**Problem details:** The answer must be a bare number: the count of lines below that contain "window".

**Data listing:**
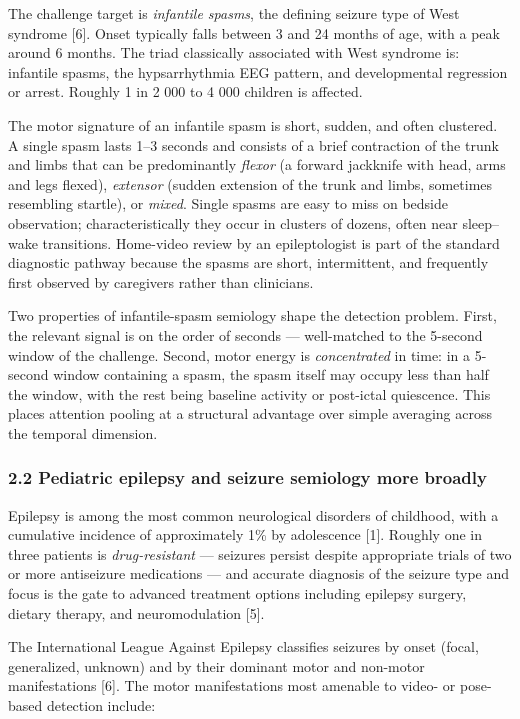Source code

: \documentclass[
  11pt,
]{article}
\begin{document}
The challenge target is \emph{infantile spasms}, the defining seizure
type of West syndrome {[}6{]}. Onset typically falls between 3 and 24
months of age, with a peak around 6 months. The triad classically
associated with West syndrome is: infantile spasms, the hypsarrhythmia
EEG pattern, and developmental regression or arrest. Roughly 1 in 2 000
to 4 000 children is affected.

The motor signature of an infantile spasm is short, sudden, and often
clustered. A single spasm lasts 1--3 seconds and consists of a brief
contraction of the trunk and limbs that can be predominantly
\emph{flexor} (a forward jackknife with head, arms and legs flexed),
\emph{extensor} (sudden extension of the trunk and limbs, sometimes
resembling startle), or \emph{mixed}. Single spasms are easy to miss on
bedside observation; characteristically they occur in clusters of
dozens, often near sleep--wake transitions. Home-video review by an
epileptologist is part of the standard diagnostic pathway because the
spasms are short, intermittent, and frequently first observed by
caregivers rather than clinicians.

Two properties of infantile-spasm semiology shape the detection problem.
First, the relevant signal is on the order of seconds --- well-matched
to the 5-second window of the challenge. Second, motor energy is
\emph{concentrated} in time: in a 5-second window containing a spasm,
the spasm itself may occupy less than half the window, with the rest
being baseline activity or post-ictal quiescence. This places attention
pooling at a structural advantage over simple averaging across the
temporal dimension.

\subsubsection{2.2 Pediatric epilepsy and seizure semiology more
broadly}\label{pediatric-epilepsy-and-seizure-semiology-more-broadly}

Epilepsy is among the most common neurological disorders of childhood,
with a cumulative incidence of approximately 1\% by adolescence {[}1{]}.
Roughly one in three patients is \emph{drug-resistant} --- seizures
persist despite appropriate trials of two or more antiseizure
medications --- and accurate diagnosis of the seizure type and focus is
the gate to advanced treatment options including epilepsy surgery,
dietary therapy, and neuromodulation {[}5{]}.

The International League Against Epilepsy classifies seizures by onset
(focal, generalized, unknown) and by their dominant motor and non-motor
manifestations {[}6{]}. The motor manifestations most amenable to video-
or pose-based detection include:
\end{document}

**Result for this exercise:** 3